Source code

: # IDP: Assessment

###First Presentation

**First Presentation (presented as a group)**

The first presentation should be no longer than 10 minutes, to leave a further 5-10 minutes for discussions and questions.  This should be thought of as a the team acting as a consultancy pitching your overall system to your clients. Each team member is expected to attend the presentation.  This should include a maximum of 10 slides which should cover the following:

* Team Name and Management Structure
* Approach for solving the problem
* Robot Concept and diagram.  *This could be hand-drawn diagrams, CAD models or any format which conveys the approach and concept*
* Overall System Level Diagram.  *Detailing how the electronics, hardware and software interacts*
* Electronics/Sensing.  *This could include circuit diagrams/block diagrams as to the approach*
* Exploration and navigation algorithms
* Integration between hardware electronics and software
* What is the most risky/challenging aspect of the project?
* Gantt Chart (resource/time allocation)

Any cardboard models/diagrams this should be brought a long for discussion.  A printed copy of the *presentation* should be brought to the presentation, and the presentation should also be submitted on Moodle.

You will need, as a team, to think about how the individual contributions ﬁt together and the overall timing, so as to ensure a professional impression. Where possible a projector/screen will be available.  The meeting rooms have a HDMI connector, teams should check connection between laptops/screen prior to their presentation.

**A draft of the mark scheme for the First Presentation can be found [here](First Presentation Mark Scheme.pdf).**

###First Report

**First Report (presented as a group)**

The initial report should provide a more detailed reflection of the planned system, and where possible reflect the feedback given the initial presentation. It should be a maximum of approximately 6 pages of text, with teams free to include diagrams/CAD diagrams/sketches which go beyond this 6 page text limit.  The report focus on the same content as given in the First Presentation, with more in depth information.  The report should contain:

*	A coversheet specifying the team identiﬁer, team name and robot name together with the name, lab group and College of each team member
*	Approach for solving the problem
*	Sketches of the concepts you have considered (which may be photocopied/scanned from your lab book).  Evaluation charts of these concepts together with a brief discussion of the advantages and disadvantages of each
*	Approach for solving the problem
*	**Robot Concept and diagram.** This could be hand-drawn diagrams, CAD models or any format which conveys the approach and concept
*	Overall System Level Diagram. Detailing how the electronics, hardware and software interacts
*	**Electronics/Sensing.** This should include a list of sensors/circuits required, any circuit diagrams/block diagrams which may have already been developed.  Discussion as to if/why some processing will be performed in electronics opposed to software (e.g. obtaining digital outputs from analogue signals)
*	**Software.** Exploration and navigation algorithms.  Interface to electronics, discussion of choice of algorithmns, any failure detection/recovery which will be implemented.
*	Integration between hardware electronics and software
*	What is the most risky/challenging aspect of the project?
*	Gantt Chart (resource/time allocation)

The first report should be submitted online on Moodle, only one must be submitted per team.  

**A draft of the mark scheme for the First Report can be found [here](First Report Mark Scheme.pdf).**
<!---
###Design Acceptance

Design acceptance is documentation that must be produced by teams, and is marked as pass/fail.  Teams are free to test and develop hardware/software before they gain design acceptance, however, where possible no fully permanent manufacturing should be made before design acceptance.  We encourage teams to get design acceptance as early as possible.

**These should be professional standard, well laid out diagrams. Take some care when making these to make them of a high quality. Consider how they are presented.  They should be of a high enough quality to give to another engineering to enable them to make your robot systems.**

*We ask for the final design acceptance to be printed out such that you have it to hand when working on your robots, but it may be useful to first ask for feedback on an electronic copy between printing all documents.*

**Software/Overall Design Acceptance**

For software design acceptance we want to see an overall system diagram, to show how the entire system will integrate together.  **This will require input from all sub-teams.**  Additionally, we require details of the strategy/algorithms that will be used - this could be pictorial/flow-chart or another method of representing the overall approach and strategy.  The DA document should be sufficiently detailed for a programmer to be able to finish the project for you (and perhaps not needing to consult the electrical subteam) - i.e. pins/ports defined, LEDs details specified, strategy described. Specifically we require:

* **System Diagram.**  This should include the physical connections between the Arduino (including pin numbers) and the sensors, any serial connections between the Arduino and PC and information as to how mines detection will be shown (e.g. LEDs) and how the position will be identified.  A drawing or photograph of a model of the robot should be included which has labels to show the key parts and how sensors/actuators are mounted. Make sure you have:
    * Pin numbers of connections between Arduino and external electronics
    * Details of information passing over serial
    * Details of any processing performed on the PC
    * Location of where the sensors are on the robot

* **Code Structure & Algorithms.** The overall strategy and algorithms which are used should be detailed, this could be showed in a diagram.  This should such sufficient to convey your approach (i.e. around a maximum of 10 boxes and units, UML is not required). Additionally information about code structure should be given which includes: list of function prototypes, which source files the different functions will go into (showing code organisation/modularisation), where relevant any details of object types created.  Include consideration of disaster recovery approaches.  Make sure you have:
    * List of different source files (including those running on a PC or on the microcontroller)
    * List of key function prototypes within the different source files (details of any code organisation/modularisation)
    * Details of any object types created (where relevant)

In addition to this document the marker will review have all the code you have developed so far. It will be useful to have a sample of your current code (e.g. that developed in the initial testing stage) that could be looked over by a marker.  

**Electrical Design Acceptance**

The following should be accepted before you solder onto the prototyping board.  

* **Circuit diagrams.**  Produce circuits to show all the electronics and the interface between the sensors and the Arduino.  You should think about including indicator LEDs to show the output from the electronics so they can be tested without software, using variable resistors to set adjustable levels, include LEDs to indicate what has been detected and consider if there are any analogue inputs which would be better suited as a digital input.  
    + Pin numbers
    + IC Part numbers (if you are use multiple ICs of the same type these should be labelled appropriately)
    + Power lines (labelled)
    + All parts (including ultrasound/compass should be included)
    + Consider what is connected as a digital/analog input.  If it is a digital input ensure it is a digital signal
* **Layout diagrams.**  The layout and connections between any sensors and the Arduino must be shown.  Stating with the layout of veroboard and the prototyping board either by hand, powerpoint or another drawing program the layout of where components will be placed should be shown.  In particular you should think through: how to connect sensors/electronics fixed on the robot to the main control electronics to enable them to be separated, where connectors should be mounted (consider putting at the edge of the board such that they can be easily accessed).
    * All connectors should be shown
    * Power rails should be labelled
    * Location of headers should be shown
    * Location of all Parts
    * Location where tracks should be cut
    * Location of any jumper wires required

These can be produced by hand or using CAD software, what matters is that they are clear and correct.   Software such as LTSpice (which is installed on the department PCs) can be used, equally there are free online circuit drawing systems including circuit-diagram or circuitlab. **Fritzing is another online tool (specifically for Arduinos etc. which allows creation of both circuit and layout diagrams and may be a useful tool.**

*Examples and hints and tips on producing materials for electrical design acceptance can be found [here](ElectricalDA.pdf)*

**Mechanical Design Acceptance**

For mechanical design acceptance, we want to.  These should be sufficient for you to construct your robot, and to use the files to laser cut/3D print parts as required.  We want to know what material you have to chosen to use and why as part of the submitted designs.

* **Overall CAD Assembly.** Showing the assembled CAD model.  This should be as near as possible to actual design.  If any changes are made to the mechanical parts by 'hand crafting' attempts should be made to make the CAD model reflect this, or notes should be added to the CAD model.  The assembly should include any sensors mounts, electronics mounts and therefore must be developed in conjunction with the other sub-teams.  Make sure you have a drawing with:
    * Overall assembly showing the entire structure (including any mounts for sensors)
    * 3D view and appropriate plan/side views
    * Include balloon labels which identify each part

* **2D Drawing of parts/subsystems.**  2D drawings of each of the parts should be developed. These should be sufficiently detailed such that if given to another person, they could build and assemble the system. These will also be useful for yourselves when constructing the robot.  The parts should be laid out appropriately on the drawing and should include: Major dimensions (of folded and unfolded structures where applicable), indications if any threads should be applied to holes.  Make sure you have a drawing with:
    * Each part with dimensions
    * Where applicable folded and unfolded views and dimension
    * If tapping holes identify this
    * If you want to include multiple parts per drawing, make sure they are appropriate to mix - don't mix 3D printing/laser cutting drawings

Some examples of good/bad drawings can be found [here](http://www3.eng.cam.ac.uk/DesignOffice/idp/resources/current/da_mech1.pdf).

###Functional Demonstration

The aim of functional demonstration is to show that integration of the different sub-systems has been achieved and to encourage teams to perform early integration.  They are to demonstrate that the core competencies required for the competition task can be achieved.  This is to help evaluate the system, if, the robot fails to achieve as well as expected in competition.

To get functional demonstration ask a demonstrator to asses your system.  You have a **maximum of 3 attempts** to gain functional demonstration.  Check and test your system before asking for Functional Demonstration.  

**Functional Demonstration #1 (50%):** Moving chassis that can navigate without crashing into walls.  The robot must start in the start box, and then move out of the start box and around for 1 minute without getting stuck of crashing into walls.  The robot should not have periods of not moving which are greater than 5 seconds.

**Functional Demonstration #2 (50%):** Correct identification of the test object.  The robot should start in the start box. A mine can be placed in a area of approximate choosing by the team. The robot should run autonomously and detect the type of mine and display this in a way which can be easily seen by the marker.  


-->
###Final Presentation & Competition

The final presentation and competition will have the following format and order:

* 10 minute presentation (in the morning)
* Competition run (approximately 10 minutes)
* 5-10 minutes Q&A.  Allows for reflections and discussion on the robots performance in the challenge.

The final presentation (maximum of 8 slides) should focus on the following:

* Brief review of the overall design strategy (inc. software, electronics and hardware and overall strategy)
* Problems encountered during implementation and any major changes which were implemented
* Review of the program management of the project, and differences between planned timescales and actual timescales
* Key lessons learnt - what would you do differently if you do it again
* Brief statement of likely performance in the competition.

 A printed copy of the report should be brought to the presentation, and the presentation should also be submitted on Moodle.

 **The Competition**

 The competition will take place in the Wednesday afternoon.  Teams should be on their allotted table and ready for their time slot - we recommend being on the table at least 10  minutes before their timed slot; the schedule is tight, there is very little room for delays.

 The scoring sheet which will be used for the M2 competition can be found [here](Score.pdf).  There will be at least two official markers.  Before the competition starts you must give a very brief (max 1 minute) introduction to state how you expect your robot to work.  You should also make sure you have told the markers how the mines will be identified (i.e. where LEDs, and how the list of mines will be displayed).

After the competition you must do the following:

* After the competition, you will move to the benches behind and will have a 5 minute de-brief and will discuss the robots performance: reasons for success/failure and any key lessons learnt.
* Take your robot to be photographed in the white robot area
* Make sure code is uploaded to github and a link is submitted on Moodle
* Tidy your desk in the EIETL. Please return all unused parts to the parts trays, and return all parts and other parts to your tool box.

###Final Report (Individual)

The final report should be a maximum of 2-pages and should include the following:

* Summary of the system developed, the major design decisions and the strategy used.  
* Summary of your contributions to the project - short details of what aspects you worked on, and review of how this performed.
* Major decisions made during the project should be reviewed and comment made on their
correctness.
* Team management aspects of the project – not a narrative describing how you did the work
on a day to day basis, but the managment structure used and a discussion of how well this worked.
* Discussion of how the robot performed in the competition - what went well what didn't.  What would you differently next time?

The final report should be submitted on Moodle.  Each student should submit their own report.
○ ○ ○ ○ ○ ○ ○
▶ [WORK TO COMPLETE]:
Restate word for word the lines of the data above, starting at the line containing "on the microcontroller)" and ending at the line containing "jumper wires required", both included, and nothing more.

▶ [REPLY]:
    * List of different source files (including those running on a PC or on the microcontroller)
    * List of key function prototypes within the different source files (details of any code organisation/modularisation)
    * Details of any object types created (where relevant)

In addition to this document the marker will review have all the code you have developed so far. It will be useful to have a sample of your current code (e.g. that developed in the initial testing stage) that could be looked over by a marker.  

**Electrical Design Acceptance**

The following should be accepted before you solder onto the prototyping board.  

* **Circuit diagrams.**  Produce circuits to show all the electronics and the interface between the sensors and the Arduino.  You should think about including indicator LEDs to show the output from the electronics so they can be tested without software, using variable resistors to set adjustable levels, include LEDs to indicate what has been detected and consider if there are any analogue inputs which would be better suited as a digital input.  
    + Pin numbers
    + IC Part numbers (if you are use multiple ICs of the same type these should be labelled appropriately)
    + Power lines (labelled)
    + All parts (including ultrasound/compass should be included)
    + Consider what is connected as a digital/analog input.  If it is a digital input ensure it is a digital signal
* **Layout diagrams.**  The layout and connections between any sensors and the Arduino must be shown.  Stating with the layout of veroboard and the prototyping board either by hand, powerpoint or another drawing program the layout of where components will be placed should be shown.  In particular you should think through: how to connect sensors/electronics fixed on the robot to the main control electronics to enable them to be separated, where connectors should be mounted (consider putting at the edge of the board such that they can be easily accessed).
    * All connectors should be shown
    * Power rails should be labelled
    * Location of headers should be shown
    * Location of all Parts
    * Location where tracks should be cut
    * Location of any jumper wires required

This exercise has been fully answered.